▶ _Given data_
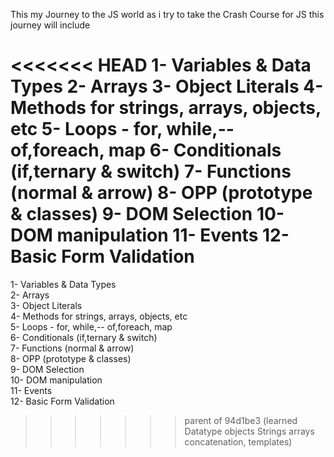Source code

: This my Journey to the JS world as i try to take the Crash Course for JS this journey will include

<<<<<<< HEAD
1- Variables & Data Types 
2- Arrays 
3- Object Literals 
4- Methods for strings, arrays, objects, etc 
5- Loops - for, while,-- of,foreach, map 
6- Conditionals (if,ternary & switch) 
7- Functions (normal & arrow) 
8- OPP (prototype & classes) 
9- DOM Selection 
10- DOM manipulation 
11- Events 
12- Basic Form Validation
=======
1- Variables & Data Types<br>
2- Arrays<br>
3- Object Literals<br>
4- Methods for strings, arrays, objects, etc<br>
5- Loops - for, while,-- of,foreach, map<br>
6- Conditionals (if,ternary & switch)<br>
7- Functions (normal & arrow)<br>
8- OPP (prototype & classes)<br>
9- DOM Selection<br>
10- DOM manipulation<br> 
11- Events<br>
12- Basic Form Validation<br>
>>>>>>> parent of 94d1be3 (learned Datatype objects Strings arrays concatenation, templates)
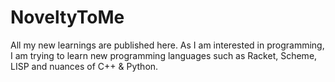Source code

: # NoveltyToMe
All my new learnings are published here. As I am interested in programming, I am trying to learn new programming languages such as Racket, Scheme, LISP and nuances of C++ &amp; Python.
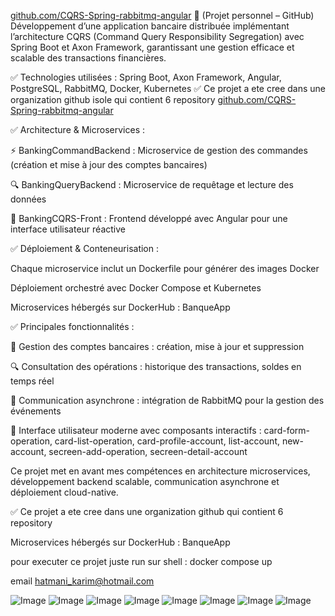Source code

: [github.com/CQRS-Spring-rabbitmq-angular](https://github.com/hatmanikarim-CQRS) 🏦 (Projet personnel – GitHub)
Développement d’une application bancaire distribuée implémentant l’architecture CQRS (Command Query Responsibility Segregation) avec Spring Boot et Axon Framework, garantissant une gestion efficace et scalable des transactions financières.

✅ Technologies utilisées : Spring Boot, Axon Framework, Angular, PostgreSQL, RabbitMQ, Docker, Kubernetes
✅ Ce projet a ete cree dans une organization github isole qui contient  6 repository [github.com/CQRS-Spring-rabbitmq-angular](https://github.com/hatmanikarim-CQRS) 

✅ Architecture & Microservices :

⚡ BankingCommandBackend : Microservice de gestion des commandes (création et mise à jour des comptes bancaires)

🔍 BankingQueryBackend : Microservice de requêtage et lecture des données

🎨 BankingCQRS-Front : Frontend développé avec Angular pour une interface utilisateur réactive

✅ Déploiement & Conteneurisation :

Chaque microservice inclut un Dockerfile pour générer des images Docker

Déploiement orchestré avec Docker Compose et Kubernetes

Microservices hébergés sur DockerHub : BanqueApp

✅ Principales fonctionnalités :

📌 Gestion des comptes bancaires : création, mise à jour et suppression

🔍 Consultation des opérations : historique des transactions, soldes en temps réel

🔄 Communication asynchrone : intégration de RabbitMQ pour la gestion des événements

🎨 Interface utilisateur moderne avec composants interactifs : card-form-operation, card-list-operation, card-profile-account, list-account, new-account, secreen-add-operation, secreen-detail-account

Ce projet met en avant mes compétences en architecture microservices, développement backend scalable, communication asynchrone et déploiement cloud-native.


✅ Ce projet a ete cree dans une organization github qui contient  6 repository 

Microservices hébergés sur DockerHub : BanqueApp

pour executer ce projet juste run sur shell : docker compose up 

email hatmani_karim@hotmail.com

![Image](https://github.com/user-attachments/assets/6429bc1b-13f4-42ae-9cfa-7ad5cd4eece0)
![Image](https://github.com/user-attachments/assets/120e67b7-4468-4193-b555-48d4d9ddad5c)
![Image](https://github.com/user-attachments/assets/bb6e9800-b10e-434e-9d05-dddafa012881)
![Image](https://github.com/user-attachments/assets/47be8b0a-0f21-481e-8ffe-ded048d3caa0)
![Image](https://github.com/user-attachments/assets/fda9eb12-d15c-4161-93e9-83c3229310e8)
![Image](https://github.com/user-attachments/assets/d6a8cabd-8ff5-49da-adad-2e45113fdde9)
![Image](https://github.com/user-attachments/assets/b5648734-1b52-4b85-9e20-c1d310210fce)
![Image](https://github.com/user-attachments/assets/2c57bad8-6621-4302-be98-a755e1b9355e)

---

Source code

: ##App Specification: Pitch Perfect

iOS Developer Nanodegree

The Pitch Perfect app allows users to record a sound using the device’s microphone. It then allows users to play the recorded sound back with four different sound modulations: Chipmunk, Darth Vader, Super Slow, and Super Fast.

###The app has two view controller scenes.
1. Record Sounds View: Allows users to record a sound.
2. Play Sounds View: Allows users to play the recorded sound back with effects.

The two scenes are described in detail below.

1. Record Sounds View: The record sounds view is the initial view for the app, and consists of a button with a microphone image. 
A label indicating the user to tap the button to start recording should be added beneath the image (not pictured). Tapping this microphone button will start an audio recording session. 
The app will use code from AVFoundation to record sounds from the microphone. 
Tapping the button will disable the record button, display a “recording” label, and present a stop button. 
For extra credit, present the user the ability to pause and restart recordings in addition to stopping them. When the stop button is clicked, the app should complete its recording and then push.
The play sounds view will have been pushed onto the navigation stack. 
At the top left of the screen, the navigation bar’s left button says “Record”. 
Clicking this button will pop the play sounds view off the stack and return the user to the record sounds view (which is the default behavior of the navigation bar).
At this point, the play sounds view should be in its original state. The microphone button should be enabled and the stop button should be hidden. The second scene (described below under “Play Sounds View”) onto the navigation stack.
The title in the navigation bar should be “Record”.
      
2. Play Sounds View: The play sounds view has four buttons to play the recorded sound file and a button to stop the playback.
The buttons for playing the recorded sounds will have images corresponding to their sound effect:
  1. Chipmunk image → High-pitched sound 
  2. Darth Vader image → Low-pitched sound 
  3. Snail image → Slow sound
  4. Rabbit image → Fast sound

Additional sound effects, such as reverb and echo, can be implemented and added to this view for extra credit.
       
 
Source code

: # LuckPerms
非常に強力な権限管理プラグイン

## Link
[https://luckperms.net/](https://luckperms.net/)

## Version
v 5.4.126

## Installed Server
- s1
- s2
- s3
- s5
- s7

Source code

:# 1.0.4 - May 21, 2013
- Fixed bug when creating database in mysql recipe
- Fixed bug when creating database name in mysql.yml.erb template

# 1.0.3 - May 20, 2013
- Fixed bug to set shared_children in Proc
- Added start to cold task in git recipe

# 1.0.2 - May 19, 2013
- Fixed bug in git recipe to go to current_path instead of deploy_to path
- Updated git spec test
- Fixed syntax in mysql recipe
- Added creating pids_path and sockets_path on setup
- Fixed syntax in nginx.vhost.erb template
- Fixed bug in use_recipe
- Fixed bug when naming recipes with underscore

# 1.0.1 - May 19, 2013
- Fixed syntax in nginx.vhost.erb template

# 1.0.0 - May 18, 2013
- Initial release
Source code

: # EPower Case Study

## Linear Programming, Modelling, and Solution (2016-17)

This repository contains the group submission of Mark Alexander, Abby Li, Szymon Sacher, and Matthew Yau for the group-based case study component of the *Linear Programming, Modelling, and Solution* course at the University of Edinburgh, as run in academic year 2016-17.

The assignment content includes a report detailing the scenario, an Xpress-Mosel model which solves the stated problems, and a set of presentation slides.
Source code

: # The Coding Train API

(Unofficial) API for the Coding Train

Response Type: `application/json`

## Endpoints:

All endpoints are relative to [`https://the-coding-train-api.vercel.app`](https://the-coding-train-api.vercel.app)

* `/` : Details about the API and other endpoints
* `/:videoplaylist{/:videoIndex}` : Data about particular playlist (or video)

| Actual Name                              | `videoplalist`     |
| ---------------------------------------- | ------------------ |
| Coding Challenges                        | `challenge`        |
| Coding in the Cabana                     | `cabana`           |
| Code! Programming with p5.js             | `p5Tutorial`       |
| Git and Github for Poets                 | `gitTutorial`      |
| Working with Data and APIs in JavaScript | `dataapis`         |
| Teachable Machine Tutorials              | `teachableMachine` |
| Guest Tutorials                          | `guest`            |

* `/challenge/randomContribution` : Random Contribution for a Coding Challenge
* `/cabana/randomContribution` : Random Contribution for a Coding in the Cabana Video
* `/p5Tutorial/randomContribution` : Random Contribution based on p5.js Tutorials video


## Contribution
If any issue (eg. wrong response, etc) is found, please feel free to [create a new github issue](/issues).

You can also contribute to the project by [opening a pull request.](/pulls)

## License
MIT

▶ _Your instructions_
Starting at the line above that holds "7- Functions (normal & arrow)<br>", repeat every line exactly down to and including the line that holds "RabbitMQ, Docker, Kubernetes", then stop. Do not carry over any pictures.

▶ _Result of this task_
7- Functions (normal & arrow)<br>
8- OPP (prototype & classes)<br>
9- DOM Selection<br>
10- DOM manipulation<br> 
11- Events<br>
12- Basic Form Validation<br>
>>>>>>> parent of 94d1be3 (learned Datatype objects Strings arrays concatenation, templates)
Source code

: # NoveltyToMe
All my new learnings are published here. As I am interested in programming, I am trying to learn new programming languages such as Racket, Scheme, LISP and nuances of C++ &amp; Python.
Source code

: [github.com/CQRS-Spring-rabbitmq-angular](https://github.com/hatmanikarim-CQRS) 🏦 (Projet personnel – GitHub)
Développement d’une application bancaire distribuée implémentant l’architecture CQRS (Command Query Responsibility Segregation) avec Spring Boot et Axon Framework, garantissant une gestion efficace et scalable des transactions financières.

✅ Technologies utilisées : Spring Boot, Axon Framework, Angular, PostgreSQL, RabbitMQ, Docker, Kubernetes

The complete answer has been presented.